Aminoacyl-tRNA synthetases are present in both eukaryotes and bacteria. Though eukaryotes have 20 different aminoacyl-tRNA synthetases to couple to 20 amino acids, many bacteria do not have genes for all of these aminoacyl-tRNA synthetases. Despite this, they still use all 20 amino acids to synthesize their proteins. For instance, some bacteria do not have the gene encoding the enzyme that couples glutamine with its partner tRNA. In these organisms, one enzyme adds glutamic acid to all of the glutamic acid tRNA molecules, as well as all of the glutamine tRNA molecules. Then, a second enzyme chemically modifies the glutamic acid into glutamine on the latter tRNA molecules, thus forming the proper pair.
The equal importance of tRNA and aminoacyl-tRNA synthetase was established by a series of experiments in which one amino acid was chemically converted into a different amino acid after being attached to its paired tRNA. In an in vitro protein synthesis experiment, these "hybrid" aminoacyl-tRNA molecules inserted the incorrect amino acid at every point in the peptide chain where that tRNA was used. The results showed that both the tRNA and the enzyme are equally required for proper translation of the amino acid sequence encoded by the mRNA.

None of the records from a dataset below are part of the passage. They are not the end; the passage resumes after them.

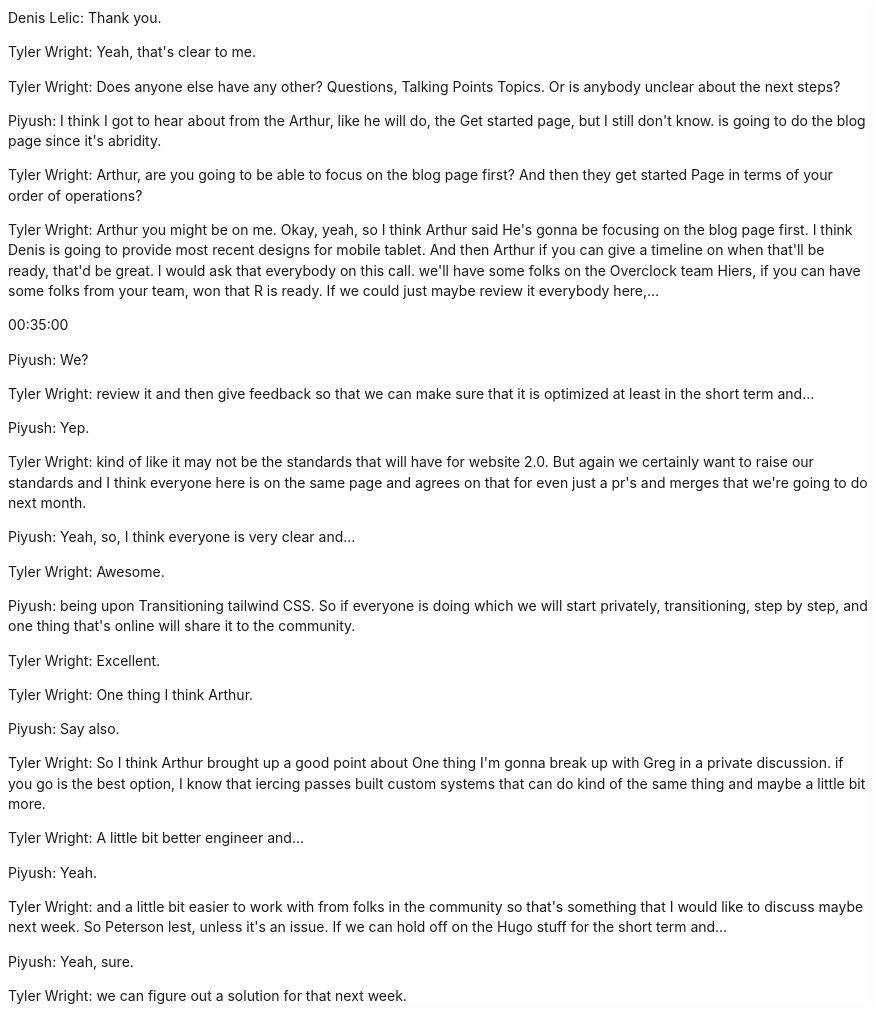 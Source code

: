 Denis Lelic: Thank you.

Tyler Wright: Yeah, that's clear to me.

Tyler Wright: Does anyone else have any other? Questions, Talking Points Topics. Or is anybody unclear about the next steps?

Piyush: I think I got to hear about from the Arthur, like he will do, the Get started page, but I still don't know. is going to do the blog page since it's abridity.

Tyler Wright: Arthur, are you going to be able to focus on the blog page first? And then they get started Page in terms of your order of operations?

Tyler Wright: Arthur you might be on me. Okay, yeah, so I think Arthur said He's gonna be focusing on the blog page first. I think Denis is going to provide most recent designs for mobile tablet. And then Arthur if you can give a timeline on when that'll be ready, that'd be great. I would ask that everybody on this call. we'll have some folks on the Overclock team Hiers, if you can have some folks from your team, won that R is ready. If we could just maybe review it everybody here,…

00:35:00

Piyush: We?

Tyler Wright: review it and then give feedback so that we can make sure that it is optimized at least in the short term and…

Piyush: Yep.

Tyler Wright: kind of like it may not be the standards that will have for website 2.0. But again we certainly want to raise our standards and I think everyone here is on the same page and agrees on that for even just a pr's and merges that we're going to do next month.

Piyush: Yeah, so, I think everyone is very clear and…

Tyler Wright: Awesome.

Piyush: being upon Transitioning tailwind CSS. So if everyone is doing which we will start privately, transitioning, step by step, and one thing that's online will share it to the community.

Tyler Wright: Excellent.

Tyler Wright: One thing I think Arthur.

Piyush: Say also.

Tyler Wright: So I think Arthur brought up a good point about One thing I'm gonna break up with Greg in a private discussion. if you go is the best option, I know that iercing passes built custom systems that can do kind of the same thing and maybe a little bit more.

Tyler Wright: A little bit better engineer and…

Piyush: Yeah.

Tyler Wright: and a little bit easier to work with from folks in the community so that's something that I would like to discuss maybe next week. So Peterson lest, unless it's an issue. If we can hold off on the Hugo stuff for the short term and…

Piyush: Yeah, sure.

Tyler Wright: we can figure out a solution for that next week.
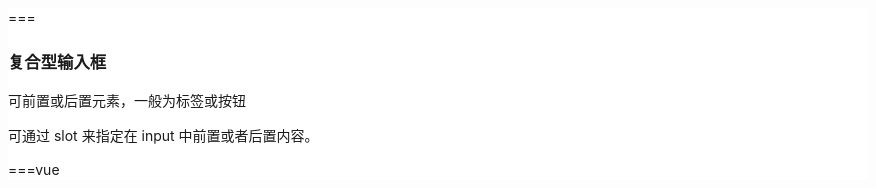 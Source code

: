 
<script>
module.exports =  {
  data() {
    return {
      textarea2: '',
      textarea3: ''
    }
  }
}
</script>


===






### 复合型输入框<a name="fu-he-xing-shu-ru-kuang"></a>


可前置或后置元素，一般为标签或按钮



可通过 slot 来指定在 input 中前置或者后置内容。




===vue
<template><div>
<div>
  <el-input placeholder="请输入内容" v-model="input3">
    <template slot="prepend">Http://</template>
  </el-input>
</div>
<div style="margin-top: 15px;">
  <el-input placeholder="请输入内容" v-model="input4">
    <template slot="append">.com</template>
  </el-input>
</div>
<div style="margin-top: 15px;">
  <el-input placeholder="请输入内容" v-model="input5" class="input-with-select">
    <el-select v-model="select" slot="prepend" placeholder="请选择">
      <el-option label="餐厅名" value="1"></el-option>
      <el-option label="订单号" value="2"></el-option>
      <el-option label="用户电话" value="3"></el-option>
    </el-select>
    <el-button slot="append" icon="el-icon-search"></el-button>
  </el-input>
</div>
</div></template>


<script>
module.exports =  {
  data() {
    return {
      input3: '',
      input4: '',
      input5: '',
      select: ''
    }
  }
}
</script>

In cells, aminoacyl-tRNA synthetases use structural and chemical complementarity to identify the correct tRNA that must be coupled to the amino acid bound at its active site. Most tRNA synthetases contain three adjacent nucleotide-binding pockets, each of which is complementary in shape and charge to a nucleotide in the anticodon. While these pockets recognize the specific nucleotides in the anticodon loop of the tRNA, additional amino acids interact with the amino acid-accepting arm, thus allowing the correct tRNA to fit into the synthesis site of the enzyme.